My model is based on a computer model, virtual emitters and detectors.
Assumptions (I'll use photons and polarizations for simplicity):
1) A photon has a single unique default polarization, which is only unique in that upon meeting a polarizer at the same polarization it effectively has a 100% chance of passing that polarizer.
2) The odds that a photon will pass through a polarizer that is offset from that photon default polarization is defined by cos^2(theta), Malus Law.
3) A bit field is set to predefine passage through a polarizer it meats at various settings, with the odds of a bit being predefined as 1 (for passage) determined by a random number generator with a min/max of 0/1 that rolls less than cos^2(theta) when created at the emitter.
4) A random number with a min/max of 0/359.5, rounded to half degree increments, predefines the default polarization at the emitter. These can be rotated with impunity.
For computer modeling a default polarization and a bit field is set. I used 180 bit field, which predefines passage or not for each 1/2 degree over 90 degrees, reversed for every other 90 degrees. The odds that a 10 degree bit, for instance, will be predefined 1 is cos^2(10). Anticorrelated photons are simply flipped 180 degrees, with the same bit field. The photons can be randomly generated and written to a text file. I have lots of improvements to try, but haven't got to it yet.

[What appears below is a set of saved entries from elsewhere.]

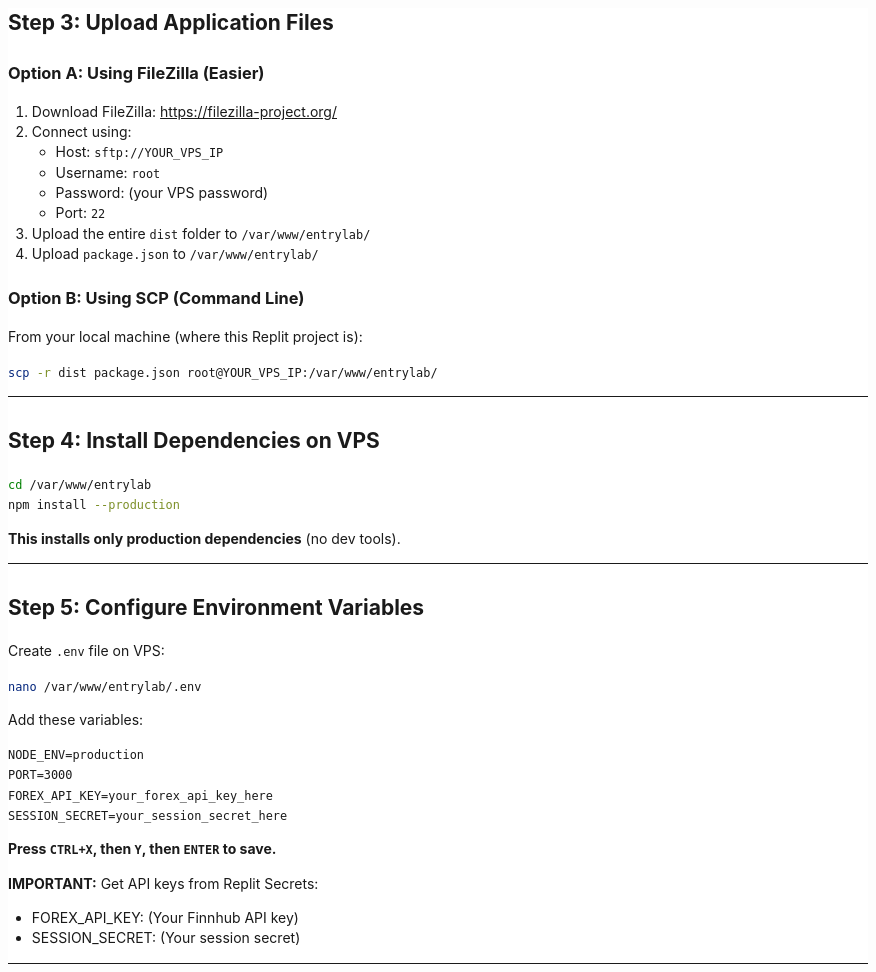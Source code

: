 ## Step 3: Upload Application Files

### Option A: Using FileZilla (Easier)
1. Download FileZilla: https://filezilla-project.org/
2. Connect using:
   - Host: `sftp://YOUR_VPS_IP`
   - Username: `root`
   - Password: (your VPS password)
   - Port: `22`
3. Upload the entire `dist` folder to `/var/www/entrylab/`
4. Upload `package.json` to `/var/www/entrylab/`

### Option B: Using SCP (Command Line)
From your local machine (where this Replit project is):
```bash
scp -r dist package.json root@YOUR_VPS_IP:/var/www/entrylab/
```

---

## Step 4: Install Dependencies on VPS

```bash
cd /var/www/entrylab
npm install --production
```

**This installs only production dependencies** (no dev tools).

---

## Step 5: Configure Environment Variables

Create `.env` file on VPS:
```bash
nano /var/www/entrylab/.env
```

Add these variables:
```
NODE_ENV=production
PORT=3000
FOREX_API_KEY=your_forex_api_key_here
SESSION_SECRET=your_session_secret_here
```

**Press `CTRL+X`, then `Y`, then `ENTER` to save.**

**IMPORTANT:** Get API keys from Replit Secrets:
- FOREX_API_KEY: (Your Finnhub API key)
- SESSION_SECRET: (Your session secret)

---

The formula, when a photon meets a detector is simply (polarizer1 - photon1) and (polarizer2 - photon2) at the other end. Then simply count that many bits into the bit field to see if a detection occurs. No Malus Law used here because it's built into the statistics of the bit field. Detections are returned before comparisons are made between polarizer1 and polarizer2.
This only works to match QM predictions if 1 of the polarizer settings is defined to be 0. Yet you can rotate the photons coming from the emitter with impunity, without effecting the coincidence statistics. So there exist no unique physical state at certain rotations. Neither polarizer directly references the setting of the other polarizer. Only the difference between the photons default polarization and the polarizer setting it actually comes in contact with is used to define detections.

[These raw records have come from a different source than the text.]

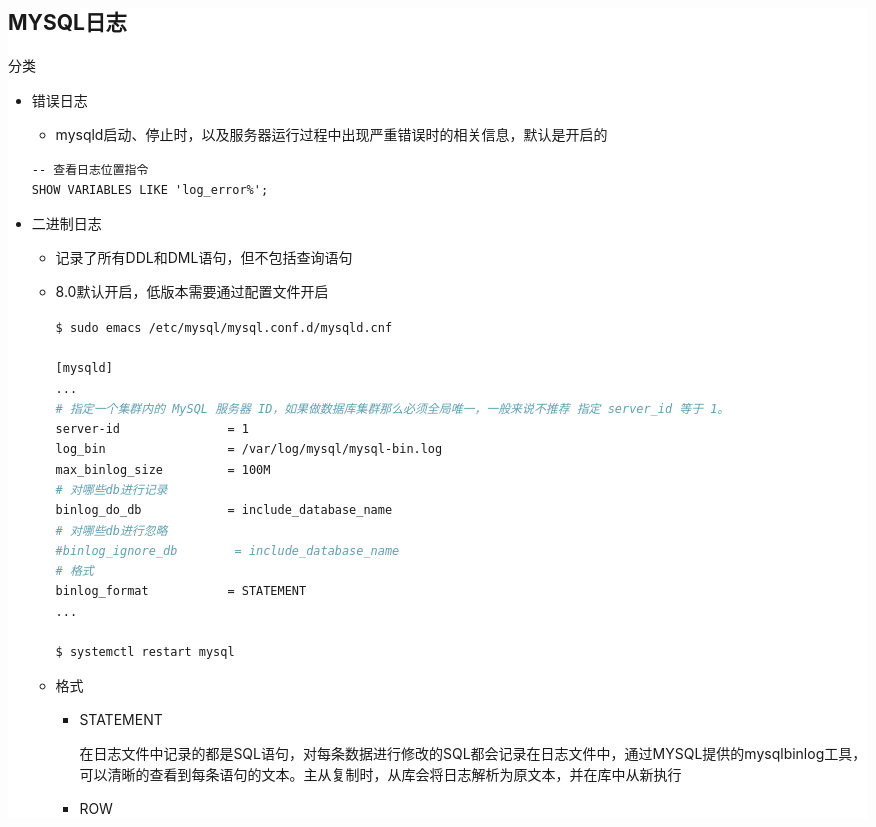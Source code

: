 

## MYSQL日志

分类

- 错误日志

  - mysqld启动、停止时，以及服务器运行过程中出现严重错误时的相关信息，默认是开启的

  ```mysql
  -- 查看日志位置指令
  SHOW VARIABLES LIKE 'log_error%';
  ```

  

- 二进制日志

  - 记录了所有DDL和DML语句，但不包括查询语句

  - 8.0默认开启，低版本需要通过配置文件开启

    ```bash
    $ sudo emacs /etc/mysql/mysql.conf.d/mysqld.cnf
    
    [mysqld]
    ...
    # 指定一个集群内的 MySQL 服务器 ID，如果做数据库集群那么必须全局唯一，一般来说不推荐 指定 server_id 等于 1。
    server-id				= 1
    log_bin                 = /var/log/mysql/mysql-bin.log
    max_binlog_size   		= 100M
    # 对哪些db进行记录
    binlog_do_db            = include_database_name
    # 对哪些db进行忽略
    #binlog_ignore_db        = include_database_name
    # 格式
    binlog_format           = STATEMENT
    ...
    
    $ systemctl restart mysql
    ```

  - 格式

    - STATEMENT

      在日志文件中记录的都是SQL语句，对每条数据进行修改的SQL都会记录在日志文件中，通过MYSQL提供的mysqlbinlog工具，可以清晰的查看到每条语句的文本。主从复制时，从库会将日志解析为原文本，并在库中从新执行

    - ROW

The 0 angle is the biggest issue. You could also add another 719 180 bit fields, for 1/2 degree increments, to undo the 0 degree requirement on one of the detector. This would blow up into a huge, possibly infinite, number of variables in real world conditions, but if quantum computers work as well as expected this shouldn't be an issue.
I'm not happy with this, and have a lot of improvements to try, when I get to it. Including using predefined ranges instead of bit fields, and non-commutative vector rotations in an attempt to remove the coordinate rotations as I change a certain detector setting. I have my doubts about these.